Chances to attend courses such as this often come as a service member considers whether to leave the military or become a career soldier, said Staff Sgt. Jeremy Whiting, a course instructor for the 16th Cavalry Regiment.
“There’s a big difference in the commitment levels,” he said. “There are a lot of things in the Army where you choose family or you choose Army. ... This will take the decision out of it.”
The classrooms for the training are being folded into three semitrailers with the first road trip scheduled for July. At the latest, the first class will be in October at Fort Bliss, Texas, to train members of the 1st Armor Division.
Evans and Whiting are now training students in the trailers, seeking to identify any problems before the mobile course rolls out.

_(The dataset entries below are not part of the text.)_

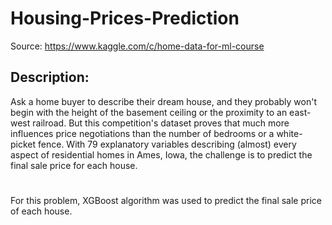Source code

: # Housing-Prices-Prediction
Source: https://www.kaggle.com/c/home-data-for-ml-course

## Description:
Ask a home buyer to describe their dream house, and they probably won't begin with the height of the basement ceiling or the proximity to an east-west railroad. But this competition's dataset proves that much more influences price negotiations than the number of bedrooms or a white-picket fence. With 79 explanatory variables describing (almost) every aspect of residential homes in Ames, Iowa, the challenge is to predict the final sale price for each house.

#
For this problem, XGBoost algorithm was used to predict the final sale price of each house.
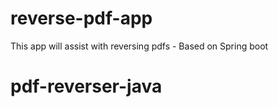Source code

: # reverse-pdf-app
This app will assist with reversing pdfs - Based on Spring boot
# pdf-reverser-java
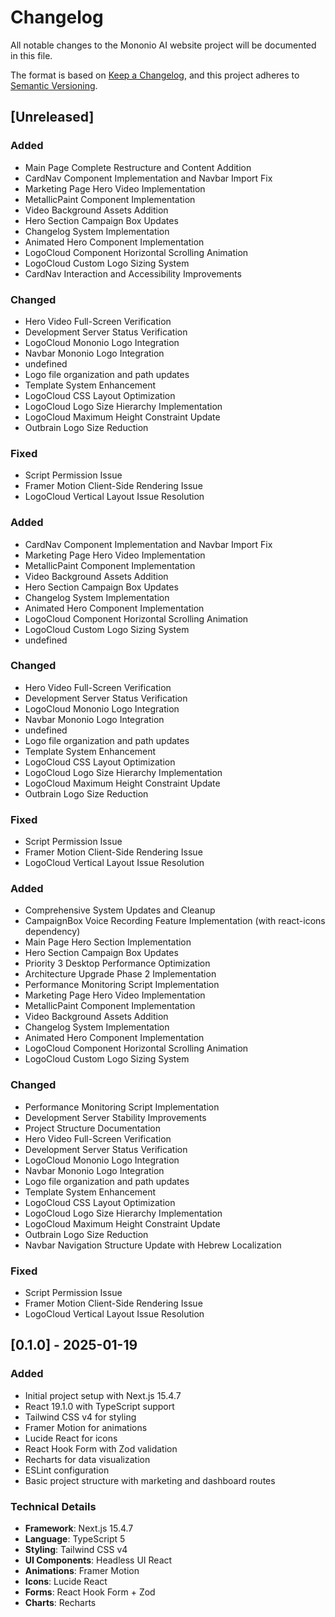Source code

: # Changelog

All notable changes to the Mononio AI website project will be documented in this file.

The format is based on [Keep a Changelog](https://keepachangelog.com/en/1.0.0/),
and this project adheres to [Semantic Versioning](https://semver.org/spec/v2.0.0.html).

## [Unreleased]

### Added
- Main Page Complete Restructure and Content Addition
- CardNav Component Implementation and Navbar Import Fix
- Marketing Page Hero Video Implementation
- MetallicPaint Component Implementation
- Video Background Assets Addition
- Hero Section Campaign Box Updates
- Changelog System Implementation
- Animated Hero Component Implementation
- LogoCloud Component Horizontal Scrolling Animation
- LogoCloud Custom Logo Sizing System
- CardNav Interaction and Accessibility Improvements

### Changed
- Hero Video Full-Screen Verification
- Development Server Status Verification
- LogoCloud Mononio Logo Integration
- Navbar Mononio Logo Integration
- undefined
- Logo file organization and path updates
- Template System Enhancement
- LogoCloud CSS Layout Optimization
- LogoCloud Logo Size Hierarchy Implementation
- LogoCloud Maximum Height Constraint Update
- Outbrain Logo Size Reduction

### Fixed
- Script Permission Issue
- Framer Motion Client-Side Rendering Issue
- LogoCloud Vertical Layout Issue Resolution



### Added
- CardNav Component Implementation and Navbar Import Fix
- Marketing Page Hero Video Implementation
- MetallicPaint Component Implementation
- Video Background Assets Addition
- Hero Section Campaign Box Updates
- Changelog System Implementation
- Animated Hero Component Implementation
- LogoCloud Component Horizontal Scrolling Animation
- LogoCloud Custom Logo Sizing System
- undefined

### Changed
- Hero Video Full-Screen Verification
- Development Server Status Verification
- LogoCloud Mononio Logo Integration
- Navbar Mononio Logo Integration
- undefined
- Logo file organization and path updates
- Template System Enhancement
- LogoCloud CSS Layout Optimization
- LogoCloud Logo Size Hierarchy Implementation
- LogoCloud Maximum Height Constraint Update
- Outbrain Logo Size Reduction

### Fixed
- Script Permission Issue
- Framer Motion Client-Side Rendering Issue
- LogoCloud Vertical Layout Issue Resolution



### Added
- Comprehensive System Updates and Cleanup
- CampaignBox Voice Recording Feature Implementation (with react-icons dependency)
- Main Page Hero Section Implementation
- Hero Section Campaign Box Updates
- Priority 3 Desktop Performance Optimization
- Architecture Upgrade Phase 2 Implementation
- Performance Monitoring Script Implementation
- Marketing Page Hero Video Implementation
- MetallicPaint Component Implementation
- Video Background Assets Addition
- Changelog System Implementation
- Animated Hero Component Implementation
- LogoCloud Component Horizontal Scrolling Animation
- LogoCloud Custom Logo Sizing System

### Changed
- Performance Monitoring Script Implementation
- Development Server Stability Improvements
- Project Structure Documentation
- Hero Video Full-Screen Verification
- Development Server Status Verification
- LogoCloud Mononio Logo Integration
- Navbar Mononio Logo Integration
- Logo file organization and path updates
- Template System Enhancement
- LogoCloud CSS Layout Optimization
- LogoCloud Logo Size Hierarchy Implementation
- LogoCloud Maximum Height Constraint Update
- Outbrain Logo Size Reduction
- Navbar Navigation Structure Update with Hebrew Localization

### Fixed
- Script Permission Issue
- Framer Motion Client-Side Rendering Issue
- LogoCloud Vertical Layout Issue Resolution

## [0.1.0] - 2025-01-19

### Added
- Initial project setup with Next.js 15.4.7
- React 19.1.0 with TypeScript support
- Tailwind CSS v4 for styling
- Framer Motion for animations
- Lucide React for icons
- React Hook Form with Zod validation
- Recharts for data visualization
- ESLint configuration
- Basic project structure with marketing and dashboard routes

### Technical Details
- **Framework**: Next.js 15.4.7
- **Language**: TypeScript 5
- **Styling**: Tailwind CSS v4
- **UI Components**: Headless UI React
- **Animations**: Framer Motion
- **Icons**: Lucide React
- **Forms**: React Hook Form + Zod
- **Charts**: Recharts 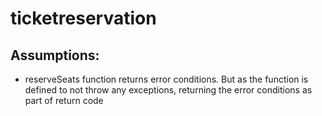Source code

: # ticketreservation

## Assumptions:
* reserveSeats function returns error conditions. But as the function is defined to not throw any exceptions, returning the error conditions as part of return code
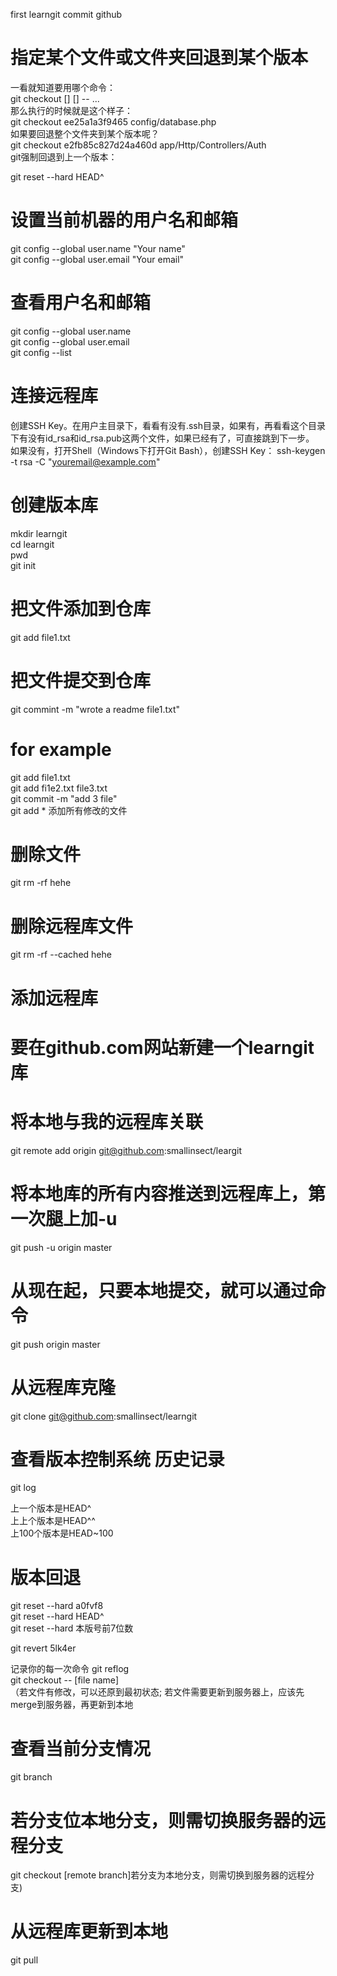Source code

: first learngit commit github

# 指定某个文件或文件夹回退到某个版本
一看就知道要用哪个命令：  
git checkout [<options>] [<branch>] -- <file>...  
那么执行的时候就是这个样子：  
git checkout  ee25a1a3f9465 config/database.php  
如果要回退整个文件夹到某个版本呢？  
git checkout e2fb85c827d24a460d app/Http/Controllers/Auth  
git强制回退到上一个版本：  

git reset --hard HEAD^  

# 设置当前机器的用户名和邮箱
git config --global user.name "Your name"  
git config --global user.email "Your email"
# 查看用户名和邮箱
git config --global user.name  
git config --global user.email  
git config --list  
# 连接远程库
创建SSH Key。在用户主目录下，看看有没有.ssh目录，如果有，再看看这个目录下有没有id_rsa和id_rsa.pub这两个文件，如果已经有了，可直接跳到下一步。  
如果没有，打开Shell（Windows下打开Git Bash），创建SSH Key：
ssh-keygen -t rsa -C "youremail@example.com"


# 创建版本库
mkdir learngit  
cd learngit  
pwd  
git init

# 把文件添加到仓库
git add file1.txt
# 把文件提交到仓库
git commint -m "wrote a readme file1.txt"


# for example
git add file1.txt  
git add fi1e2.txt file3.txt  
git commit -m "add 3 file"  
git add *	添加所有修改的文件

# 删除文件
git rm -rf hehe
# 删除远程库文件
git rm -rf --cached hehe

# 添加远程库
# 要在github.com网站新建一个learngit库
# 将本地与我的远程库关联
git remote add origin git@github.com:smallinsect/leargit
# 将本地库的所有内容推送到远程库上，第一次腿上加-u
git push -u origin master
# 从现在起，只要本地提交，就可以通过命令
git push origin master

# 从远程库克隆
git clone git@github.com:smallinsect/learngit

# 查看版本控制系统 历史记录
git log

上一个版本是HEAD^  
上上个版本是HEAD^^  
上100个版本是HEAD~100
# 版本回退
git reset --hard a0fvf8  
git reset --hard HEAD^  
git reset --hard 本版号前7位数  

git revert 5lk4er 

记录你的每一次命令 
git reflog  
git checkout -- [file name]   
（若文件有修改，可以还原到最初状态; 若文件需要更新到服务器上，应该先merge到服务器，再更新到本地
# 查看当前分支情况
git branch
# 若分支位本地分支，则需切换服务器的远程分支
git checkout [remote branch]若分支为本地分支，则需切换到服务器的远程分支)
# 从远程库更新到本地
git pull

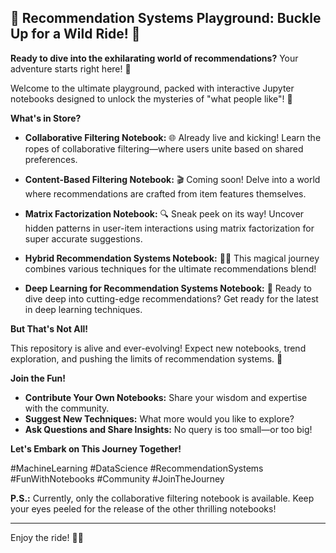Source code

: ## 🌟 Recommendation Systems Playground: Buckle Up for a Wild Ride! 🚀

**Ready to dive into the exhilarating world of recommendations?** Your adventure starts right here! 🎢

Welcome to the ultimate playground, packed with interactive Jupyter notebooks designed to unlock the mysteries of "what people like"! 🧩

**What's in Store?**

* **Collaborative Filtering Notebook:** 🌐 Already live and kicking! Learn the ropes of collaborative filtering—where users unite based on shared preferences.

* **Content-Based Filtering Notebook:** 🎬 Coming soon! Delve into a world where recommendations are crafted from item features themselves.

* **Matrix Factorization Notebook:** 🔍 Sneak peek on its way! Uncover hidden patterns in user-item interactions using matrix factorization for super accurate suggestions.

* **Hybrid Recommendation Systems Notebook:** 🤹‍♀️ This magical journey combines various techniques for the ultimate recommendations blend!

* **Deep Learning for Recommendation Systems Notebook:** 🧠 Ready to dive deep into cutting-edge recommendations? Get ready for the latest in deep learning techniques.

**But That's Not All!**

This repository is alive and ever-evolving! Expect new notebooks, trend exploration, and pushing the limits of recommendation systems. 🌱

**Join the Fun!**

* **Contribute Your Own Notebooks:** Share your wisdom and expertise with the community.
* **Suggest New Techniques:** What more would you like to explore?
* **Ask Questions and Share Insights:** No query is too small—or too big!

**Let's Embark on This Journey Together!**

#MachineLearning #DataScience #RecommendationSystems #FunWithNotebooks #Community #JoinTheJourney

**P.S.:** Currently, only the collaborative filtering notebook is available. Keep your eyes peeled for the release of the other thrilling notebooks!

---

Enjoy the ride! 🎉✨

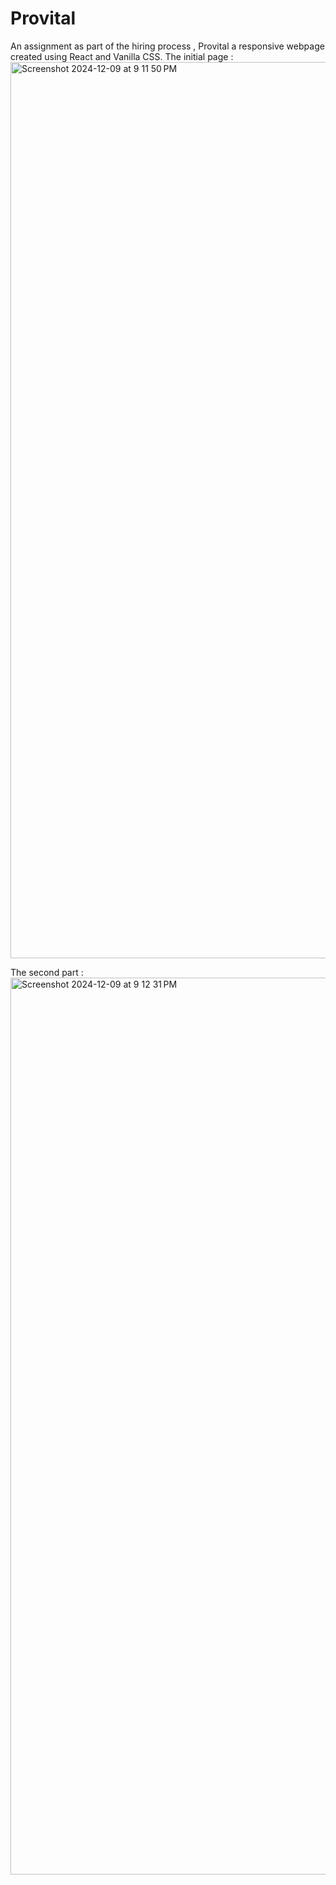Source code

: # Provital
An assignment as part of the hiring process , Provital a responsive webpage created using React and Vanilla CSS.
The initial page : 
<img width="1434" alt="Screenshot 2024-12-09 at 9 11 50 PM" src="https://github.com/user-attachments/assets/93ba37d6-1df1-4128-a8af-430dcd6e0539">

The second part :
<img width="1435" alt="Screenshot 2024-12-09 at 9 12 31 PM" src="https://github.com/user-attachments/assets/322407f1-ad57-456c-b964-7768d78690fa">


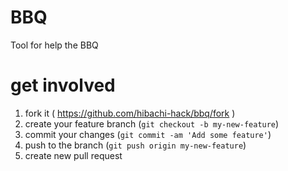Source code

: BBQ
===

Tool for help the BBQ


get involved
============

1. fork it ( https://github.com/hibachi-hack/bbq/fork )
2. create your feature branch (`git checkout -b my-new-feature`)
3. commit your changes (`git commit -am 'Add some feature'`)
4. push to the branch (`git push origin my-new-feature`)
5. create new pull request
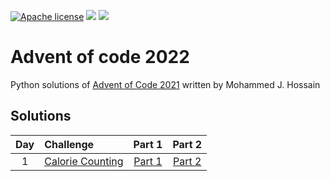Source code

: [![Apache license](https://img.shields.io/badge/license-Apache-blue.svg)](LICENSE) ![](https://img.shields.io/badge/days%20completed%20📅-1%2F25-darkgreen) ![](https://img.shields.io/badge/stars%20⭐-0%2F50-yellow)

# Advent of code 2022

Python solutions of [Advent of Code 2021](https://adventofcode.com/2021) written by Mohammed J. Hossain

## Solutions

| Day | Challenge                                               |          Part 1           |          Part 2           |
| :-: | :------------------------------------------------------ | :-----------------------: | :-----------------------: |
|  1  | [Calorie Counting](https://adventofcode.com/2022/day/1) | [Part 1](./day1/part1.py) | [Part 2](./day1/part2.py) |
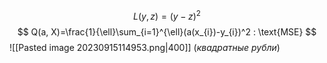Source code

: $$
L(y,z) = (y-z)^2
$$
$$
Q(a, X)=\frac{1}{\ell}\sum_{i=1}^{\ell}(a(x_{i})-y_{i})^2 : \text{MSE}
$$
![[Pasted image 20230915114953.png|400]]
(*квадратные рубли*)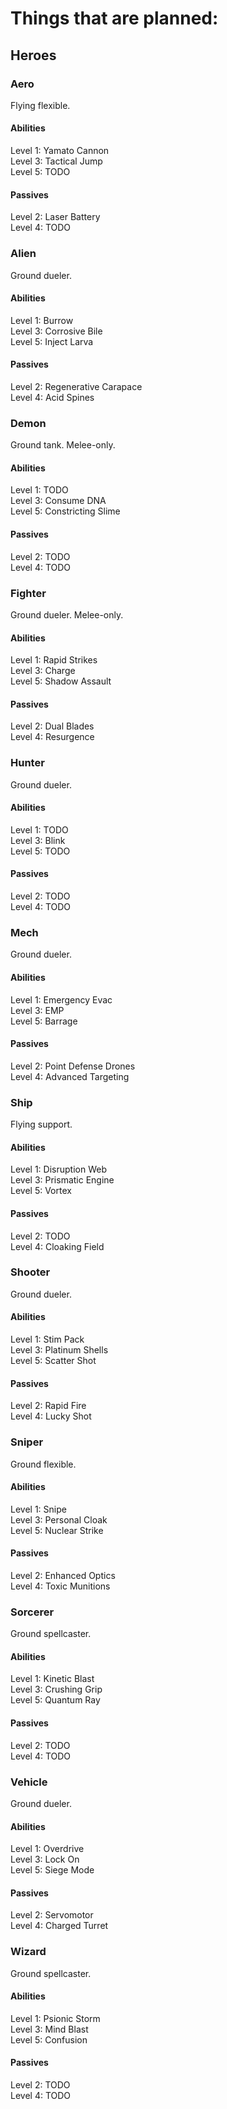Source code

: # Things that are planned:

## Heroes

### Aero

Flying flexible.

#### Abilities

Level 1: Yamato Cannon  
Level 3: Tactical Jump  
Level 5: TODO

#### Passives

Level 2: Laser Battery  
Level 4: TODO

### Alien

Ground dueler.

#### Abilities

Level 1: Burrow  
Level 3: Corrosive Bile  
Level 5: Inject Larva

#### Passives

Level 2: Regenerative Carapace  
Level 4: Acid Spines

### Demon

Ground tank. Melee-only.

#### Abilities

Level 1: TODO  
Level 3: Consume DNA  
Level 5: Constricting Slime

#### Passives

Level 2: TODO  
Level 4: TODO

### Fighter

Ground dueler. Melee-only.

#### Abilities

Level 1: Rapid Strikes  
Level 3: Charge  
Level 5: Shadow Assault

#### Passives

Level 2: Dual Blades  
Level 4: Resurgence

### Hunter

Ground dueler.

#### Abilities

Level 1: TODO  
Level 3: Blink  
Level 5: TODO

#### Passives

Level 2: TODO  
Level 4: TODO

### Mech

Ground dueler.

#### Abilities

Level 1: Emergency Evac  
Level 3: EMP  
Level 5: Barrage

#### Passives

Level 2: Point Defense Drones  
Level 4: Advanced Targeting

### Ship

Flying support.

#### Abilities

Level 1: Disruption Web  
Level 3: Prismatic Engine  
Level 5: Vortex

#### Passives

Level 2: TODO  
Level 4: Cloaking Field

### Shooter

Ground dueler.

#### Abilities

Level 1: Stim Pack  
Level 3: Platinum Shells  
Level 5: Scatter Shot

#### Passives

Level 2: Rapid Fire  
Level 4: Lucky Shot

### Sniper

Ground flexible.

#### Abilities

Level 1: Snipe  
Level 3: Personal Cloak  
Level 5: Nuclear Strike

#### Passives

Level 2: Enhanced Optics  
Level 4: Toxic Munitions

### Sorcerer

Ground spellcaster.

#### Abilities

Level 1: Kinetic Blast  
Level 3: Crushing Grip  
Level 5: Quantum Ray

#### Passives

Level 2: TODO  
Level 4: TODO

### Vehicle

Ground dueler.

#### Abilities

Level 1: Overdrive  
Level 3: Lock On  
Level 5: Siege Mode

#### Passives

Level 2: Servomotor  
Level 4: Charged Turret

### Wizard

Ground spellcaster.

#### Abilities

Level 1: Psionic Storm  
Level 3: Mind Blast  
Level 5: Confusion

#### Passives

Level 2: TODO  
Level 4: TODO
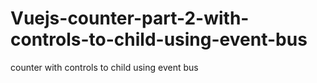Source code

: # Vuejs-counter-part-2-with-controls-to-child-using-event-bus
counter with controls to child using event bus
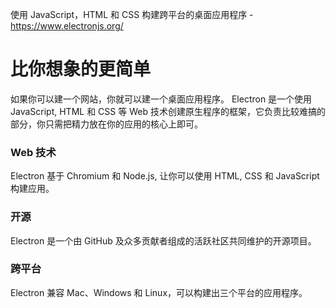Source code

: 使用 JavaScript，HTML 和 CSS 构建跨平台的桌面应用程序 - https://www.electronjs.org/



# 比你想象的更简单

如果你可以建一个网站，你就可以建一个桌面应用程序。 Electron 是一个使用 JavaScript, HTML 和 CSS 等 Web 技术创建原生程序的框架，它负责比较难搞的部分，你只需把精力放在你的应用的核心上即可。

### Web 技术

Electron 基于 Chromium 和 Node.js, 让你可以使用 HTML, CSS 和 JavaScript 构建应用。

### 开源

Electron 是一个由 GitHub 及众多贡献者组成的活跃社区共同维护的开源项目。

### 跨平台

Electron 兼容 Mac、Windows 和 Linux，可以构建出三个平台的应用程序。

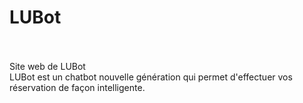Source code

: # LUBot <br/><br/>
Site web de LUBot <br/>
LUBot est un chatbot nouvelle génération qui permet d'effectuer vos réservation de façon intelligente.

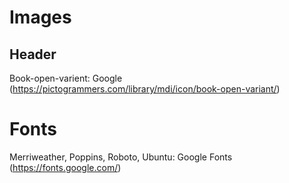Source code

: # Images
## Header
Book-open-varient: Google (https://pictogrammers.com/library/mdi/icon/book-open-variant/)

# Fonts
Merriweather, Poppins, Roboto, Ubuntu: Google Fonts (https://fonts.google.com/)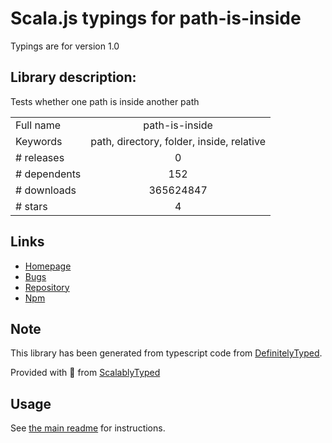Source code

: 
# Scala.js typings for path-is-inside

Typings are for version 1.0

## Library description:
Tests whether one path is inside another path

|                    |                 |
| ------------------ | :-------------: |
| Full name          | path-is-inside |
| Keywords           | path, directory, folder, inside, relative |
| # releases         | 0 |
| # dependents       | 152 |
| # downloads        | 365624847 |
| # stars            | 4 |

## Links
- [Homepage](https://github.com/domenic/path-is-inside#readme)
- [Bugs](https://github.com/domenic/path-is-inside/issues)
- [Repository](https://github.com/domenic/path-is-inside)
- [Npm](https://www.npmjs.com/package/path-is-inside)
    


## Note
This library has been generated from typescript code from [DefinitelyTyped](https://definitelytyped.org).

Provided with :purple_heart: from [ScalablyTyped](https://github.com/oyvindberg/ScalablyTyped)

## Usage
See [the main readme](../../readme.md) for instructions.



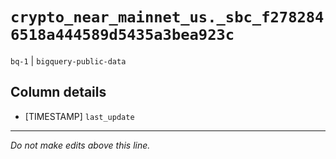 # `crypto_near_mainnet_us._sbc_f2782846518a444589d5435a3bea923c`
`bq-1` | `bigquery-public-data`

## Column details
* [TIMESTAMP] `last_update`

-------------------------------------------------------------------------------
*Do not make edits above this line.*
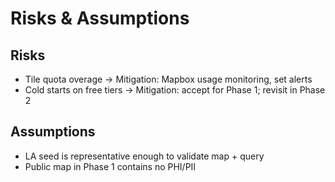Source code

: # Risks & Assumptions

## Risks
- Tile quota overage → Mitigation: Mapbox usage monitoring, set alerts
- Cold starts on free tiers → Mitigation: accept for Phase 1; revisit in Phase 2

## Assumptions
- LA seed is representative enough to validate map + query
- Public map in Phase 1 contains no PHI/PII
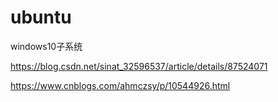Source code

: # ubuntu
windows10子系统




https://blog.csdn.net/sinat_32596537/article/details/87524071


https://www.cnblogs.com/ahmczsy/p/10544926.html
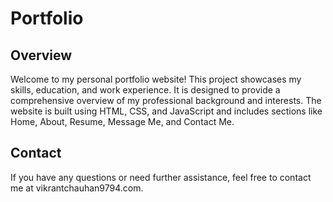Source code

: # Portfolio 
## Overview
Welcome to my personal portfolio website! This project showcases my skills, education, and work experience. It is designed to provide a comprehensive overview of my professional background and interests. The website is built using HTML, CSS, and JavaScript and includes sections like Home, About, Resume, Message Me, and Contact Me.
## Contact
If you have any questions or need further assistance, feel free to contact me at vikrantchauhan9794.com.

The $2.8 million project features state-of-the-art equipment, some of which is not found in the conventional master gunner course.
One trailer features the inner workings of an M256 120mm gun, the main weapon on the Abrams. It can be started in ultraslow motion, showing students how its parts move.
“As the name applies, they become a master of each one of these weapons,” Cavin said.
A second trailer houses an 18-student classroom, where soldiers examine cutouts of two smaller machine guns found on the tanks. The trailer also holds projector screens.
A third trailer hauls equipment needed for the course, which can be self sufficient and run on generators.
“We could run in the desert,” Cavin said.
The trailers also carry a $300,000 three-dimensional imagery program and a 72-inch projector screen that can broadcast both inside and outside the trailers.
And, even though the training will be on the road, the standards are still high, Whiting said. The training requires a 100 percent score in a hands-on exam and a 90 percent score on a 10-question written exam to pass.
“A ‘B’ doesn’t cut it around here,” Whiting said.